Esse vinho, ainda jovem, era, no mês de outubro, levado de navio à Inglaterra. A viagem demorava cerca de uma semana. Caso o vinho permanecesse nos depósitos de Bordeaux depois de dezembro, era trasfegado, colocado em barris novos e exportado na primavera. Conhecidos como reck, estes vinhos eram considerados de qualidade inferior e vendidos a um baixo preço. Além da Inglaterra, as exportações iam para Espanha, Alemanha e outras partes da França.

 

O sucesso dos vinhos franceses fez com que os vinicultores ingleses perdessem espaço e não demorou muito para que os vinhedos da Inglaterra fossem arrancados e dessem lugar a outras culturas. Os Borgonha começaram a se impor na mesma época que os de Bordeaux, mas, na prática, não chegavam à Inglaterra.
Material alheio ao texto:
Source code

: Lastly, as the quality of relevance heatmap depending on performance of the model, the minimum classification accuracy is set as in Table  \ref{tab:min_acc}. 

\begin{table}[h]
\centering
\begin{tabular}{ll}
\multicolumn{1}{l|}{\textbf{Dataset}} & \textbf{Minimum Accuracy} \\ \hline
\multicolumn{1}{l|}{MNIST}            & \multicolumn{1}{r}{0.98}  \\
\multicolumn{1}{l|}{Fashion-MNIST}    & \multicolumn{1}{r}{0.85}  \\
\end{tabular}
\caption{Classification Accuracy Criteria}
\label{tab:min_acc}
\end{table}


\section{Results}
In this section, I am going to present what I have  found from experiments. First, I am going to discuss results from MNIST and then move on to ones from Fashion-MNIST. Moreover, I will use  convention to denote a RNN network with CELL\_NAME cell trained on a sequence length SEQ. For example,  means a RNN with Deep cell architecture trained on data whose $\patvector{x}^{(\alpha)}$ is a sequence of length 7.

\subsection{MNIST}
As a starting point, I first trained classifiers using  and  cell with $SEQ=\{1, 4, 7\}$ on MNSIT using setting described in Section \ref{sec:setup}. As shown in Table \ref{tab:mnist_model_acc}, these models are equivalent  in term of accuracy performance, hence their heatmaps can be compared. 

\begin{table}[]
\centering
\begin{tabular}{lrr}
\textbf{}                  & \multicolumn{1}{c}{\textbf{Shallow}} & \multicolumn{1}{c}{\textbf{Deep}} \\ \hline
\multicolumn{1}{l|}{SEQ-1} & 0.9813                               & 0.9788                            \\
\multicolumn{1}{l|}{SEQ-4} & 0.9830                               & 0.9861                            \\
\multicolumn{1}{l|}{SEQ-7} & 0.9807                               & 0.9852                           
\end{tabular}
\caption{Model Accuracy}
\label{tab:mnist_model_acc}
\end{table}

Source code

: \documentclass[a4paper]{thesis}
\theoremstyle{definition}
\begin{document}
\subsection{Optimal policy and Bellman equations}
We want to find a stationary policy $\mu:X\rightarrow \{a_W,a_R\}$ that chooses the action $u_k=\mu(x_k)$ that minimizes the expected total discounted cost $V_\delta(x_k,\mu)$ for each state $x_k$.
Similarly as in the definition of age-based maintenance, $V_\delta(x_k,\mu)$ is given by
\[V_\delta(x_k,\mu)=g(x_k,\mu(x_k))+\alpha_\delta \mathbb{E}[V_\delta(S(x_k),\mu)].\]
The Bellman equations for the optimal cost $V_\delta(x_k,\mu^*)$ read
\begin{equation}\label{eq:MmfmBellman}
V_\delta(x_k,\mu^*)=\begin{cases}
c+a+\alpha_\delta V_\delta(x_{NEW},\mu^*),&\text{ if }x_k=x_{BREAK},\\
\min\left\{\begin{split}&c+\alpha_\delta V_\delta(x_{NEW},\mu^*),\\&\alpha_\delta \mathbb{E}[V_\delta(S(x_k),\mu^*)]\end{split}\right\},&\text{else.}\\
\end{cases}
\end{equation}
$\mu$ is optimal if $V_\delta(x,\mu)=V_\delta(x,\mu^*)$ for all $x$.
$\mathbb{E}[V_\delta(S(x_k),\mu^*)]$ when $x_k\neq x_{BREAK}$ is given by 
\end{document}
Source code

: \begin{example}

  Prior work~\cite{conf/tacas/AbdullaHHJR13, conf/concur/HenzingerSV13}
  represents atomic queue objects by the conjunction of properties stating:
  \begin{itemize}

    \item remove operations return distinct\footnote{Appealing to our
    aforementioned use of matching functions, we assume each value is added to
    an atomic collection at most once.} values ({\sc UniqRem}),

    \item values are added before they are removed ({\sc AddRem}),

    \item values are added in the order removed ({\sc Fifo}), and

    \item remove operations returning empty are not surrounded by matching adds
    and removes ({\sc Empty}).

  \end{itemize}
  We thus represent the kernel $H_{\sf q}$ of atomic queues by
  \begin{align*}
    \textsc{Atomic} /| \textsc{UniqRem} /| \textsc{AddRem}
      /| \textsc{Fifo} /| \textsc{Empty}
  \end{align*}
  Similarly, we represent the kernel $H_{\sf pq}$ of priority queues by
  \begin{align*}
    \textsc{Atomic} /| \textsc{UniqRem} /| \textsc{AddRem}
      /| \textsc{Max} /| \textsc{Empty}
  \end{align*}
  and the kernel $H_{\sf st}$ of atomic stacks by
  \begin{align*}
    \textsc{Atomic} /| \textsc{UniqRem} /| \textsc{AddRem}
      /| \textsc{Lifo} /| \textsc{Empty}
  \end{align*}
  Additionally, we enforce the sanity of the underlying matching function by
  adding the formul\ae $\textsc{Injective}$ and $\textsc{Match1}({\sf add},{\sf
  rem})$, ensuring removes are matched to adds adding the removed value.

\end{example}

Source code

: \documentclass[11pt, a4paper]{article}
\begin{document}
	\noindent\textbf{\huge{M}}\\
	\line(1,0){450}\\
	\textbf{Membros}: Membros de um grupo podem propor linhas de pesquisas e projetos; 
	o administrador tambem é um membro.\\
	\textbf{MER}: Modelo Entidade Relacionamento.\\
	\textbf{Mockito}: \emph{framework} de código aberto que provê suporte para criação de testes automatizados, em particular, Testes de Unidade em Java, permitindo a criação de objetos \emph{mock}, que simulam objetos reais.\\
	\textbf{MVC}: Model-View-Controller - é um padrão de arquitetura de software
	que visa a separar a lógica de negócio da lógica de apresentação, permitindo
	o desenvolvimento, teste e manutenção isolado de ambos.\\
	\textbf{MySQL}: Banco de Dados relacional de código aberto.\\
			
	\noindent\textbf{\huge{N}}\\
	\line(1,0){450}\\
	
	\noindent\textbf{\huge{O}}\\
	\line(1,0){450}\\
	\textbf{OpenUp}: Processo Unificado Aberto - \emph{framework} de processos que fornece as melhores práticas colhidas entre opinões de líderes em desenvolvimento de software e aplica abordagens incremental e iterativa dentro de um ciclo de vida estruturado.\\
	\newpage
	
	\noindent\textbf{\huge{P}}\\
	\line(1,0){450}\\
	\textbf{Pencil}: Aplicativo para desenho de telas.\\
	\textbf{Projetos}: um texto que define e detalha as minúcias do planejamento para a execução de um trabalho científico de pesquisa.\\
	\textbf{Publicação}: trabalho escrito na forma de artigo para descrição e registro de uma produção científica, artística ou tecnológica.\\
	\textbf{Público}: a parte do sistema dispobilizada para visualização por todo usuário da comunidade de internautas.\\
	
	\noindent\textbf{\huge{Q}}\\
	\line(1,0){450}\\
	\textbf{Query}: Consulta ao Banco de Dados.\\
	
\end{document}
Em meados do século XIII, Bordeaux respondia por três quartos da adega real inglesa.

 

Porém, apesar do boom na viticultura, a região francesa sofreu com a peste negra, com as instabilidades políticas e com uma guerra entre a Inglaterra e a França. As exportações caíram consideravelmente durante esse período. A venda foi proibida aos inimigos, mas logo os franceses perceberam a importância do comércio vinícola para a economia de Bordeaux. E ao invés de proibir, impuseram um imposto sobre a bebida. O preço tornou-se duas vezes mais alto e essa foi uma brecha para que os vinhos do Mediterrâneo entrassem no mercado.
Contribuiu para isso também a deflagração da Guerra dos Cem Anos. Na última fase, em 1453, os ingleses retomaram a Normandia e a maior parte da França setentrional, Joana d’Arc surgiu com os atos heróicos e formou-se entre a Inglaterra e, sim, Borgonha, uma aliança que colocou os franceses numa situação desesperadora.

 

Coube à Borgonha decidir o desfecho. É bastante improvável, mas não deixa de ser divertido supor que a Borgonha foi a responsável pelo rompimento dos vínculos entre Bordeaux e Inglaterra. Em 1435, o duque Filipe ‘virou a casaca’ e os ingleses passaram à defensiva. Em 1438, os franceses devastaram os vinhedos, e a produção caiu de 80 mil toneladas por ano para 10 mil. O rompimento aconteceu por vários motivos: o descontentamento dos ingleses, as guerras religiosas e a quantidade cada vez maior de bons vinhos de outros países que não tinham tantos problemas…

 

Fontes: A História do Vinho, de Hugh Johnson; Uma Breve História do Vinho, de Rod Phillips; História da Alimentação, de Jean-Louis Flandrin e Massimo Montanari.